> **Try it**
Each line of the records that holds the word "Total" should be copied out.

> **Recorded data**
------------------------------------------------------------

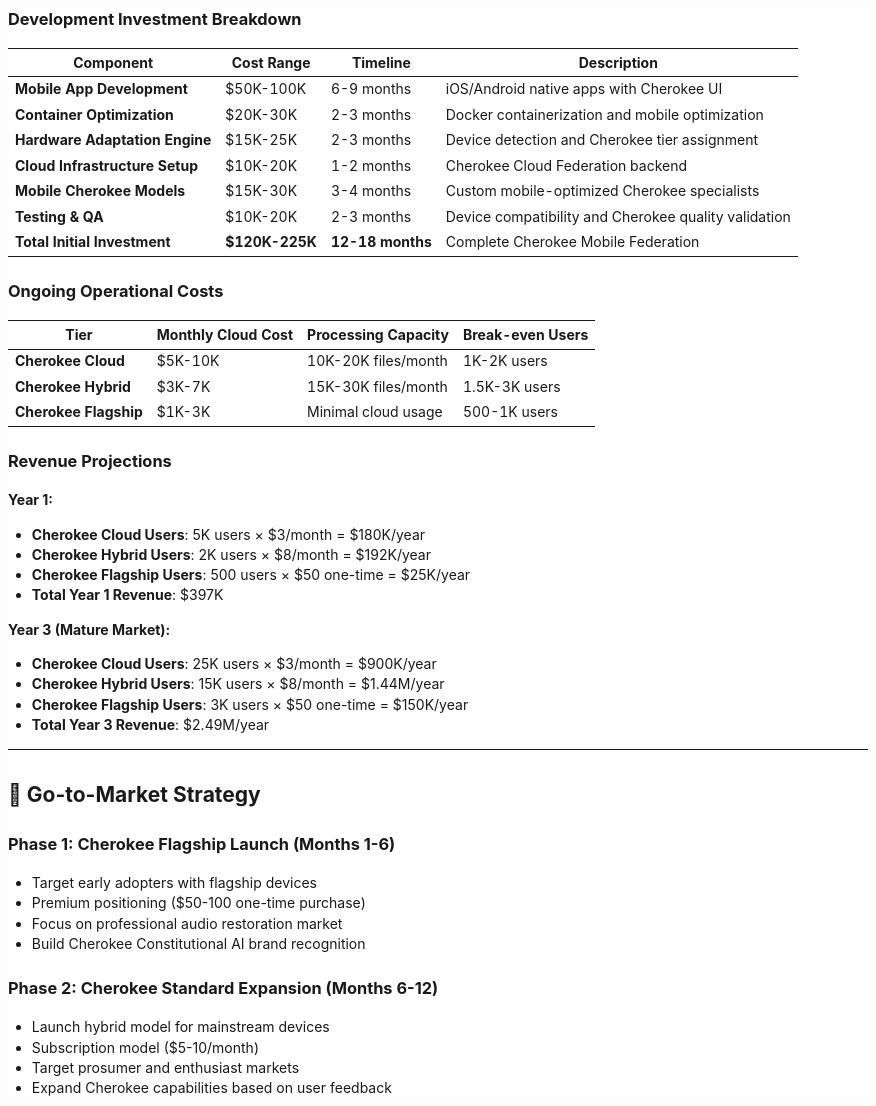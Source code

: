 ### **Development Investment Breakdown**

| Component | Cost Range | Timeline | Description |
|-----------|------------|----------|-------------|
| **Mobile App Development** | $50K-100K | 6-9 months | iOS/Android native apps with Cherokee UI |
| **Container Optimization** | $20K-30K | 2-3 months | Docker containerization and mobile optimization |
| **Hardware Adaptation Engine** | $15K-25K | 2-3 months | Device detection and Cherokee tier assignment |
| **Cloud Infrastructure Setup** | $10K-20K | 1-2 months | Cherokee Cloud Federation backend |
| **Mobile Cherokee Models** | $15K-30K | 3-4 months | Custom mobile-optimized Cherokee specialists |
| **Testing & QA** | $10K-20K | 2-3 months | Device compatibility and Cherokee quality validation |
| **Total Initial Investment** | **$120K-225K** | **12-18 months** | Complete Cherokee Mobile Federation |

### **Ongoing Operational Costs**

| Tier | Monthly Cloud Cost | Processing Capacity | Break-even Users |
|------|-------------------|-------------------|-----------------|
| **Cherokee Cloud** | $5K-10K | 10K-20K files/month | 1K-2K users |
| **Cherokee Hybrid** | $3K-7K | 15K-30K files/month | 1.5K-3K users |
| **Cherokee Flagship** | $1K-3K | Minimal cloud usage | 500-1K users |

### **Revenue Projections**

**Year 1:**
- **Cherokee Cloud Users**: 5K users × $3/month = $180K/year
- **Cherokee Hybrid Users**: 2K users × $8/month = $192K/year  
- **Cherokee Flagship Users**: 500 users × $50 one-time = $25K/year
- **Total Year 1 Revenue**: $397K

**Year 3 (Mature Market):**
- **Cherokee Cloud Users**: 25K users × $3/month = $900K/year
- **Cherokee Hybrid Users**: 15K users × $8/month = $1.44M/year
- **Cherokee Flagship Users**: 3K users × $50 one-time = $150K/year
- **Total Year 3 Revenue**: $2.49M/year

---

## 🎯 Go-to-Market Strategy

### **Phase 1: Cherokee Flagship Launch (Months 1-6)**
- Target early adopters with flagship devices
- Premium positioning ($50-100 one-time purchase)
- Focus on professional audio restoration market
- Build Cherokee Constitutional AI brand recognition

### **Phase 2: Cherokee Standard Expansion (Months 6-12)**  
- Launch hybrid model for mainstream devices
- Subscription model ($5-10/month)
- Target prosumer and enthusiast markets
- Expand Cherokee capabilities based on user feedback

------------------------------------------------------------

> **Exercise output**
| **Total Initial Investment** | **$120K-225K** | **12-18 months** | Complete Cherokee Mobile Federation |
- **Total Year 1 Revenue**: $397K
- **Total Year 3 Revenue**: $2.49M/year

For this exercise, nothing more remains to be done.